Stored data:
******

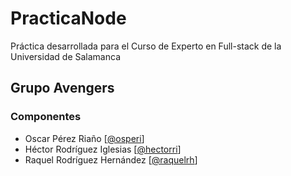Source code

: # PracticaNode

Práctica desarrollada para el Curso de Experto en Full-stack de la Universidad de Salamanca


## Grupo Avengers
### Componentes
+ Oscar Pérez Riaño [[@osperi](https://github.com/osperi)]
+ Héctor Rodríguez Iglesias [[@hectorri](https://github.com/hectorri)]
+ Raquel Rodríguez Hernández [[@raquelrh](https://github.com/raquelrh)]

******

WHAT IS NEEDED: Copy each line in the data that holds the word "github".

EXERCISE RESPONSE:
+ Oscar Pérez Riaño [[@osperi](https://github.com/osperi)]
+ Héctor Rodríguez Iglesias [[@hectorri](https://github.com/hectorri)]
+ Raquel Rodríguez Hernández [[@raquelrh](https://github.com/raquelrh)]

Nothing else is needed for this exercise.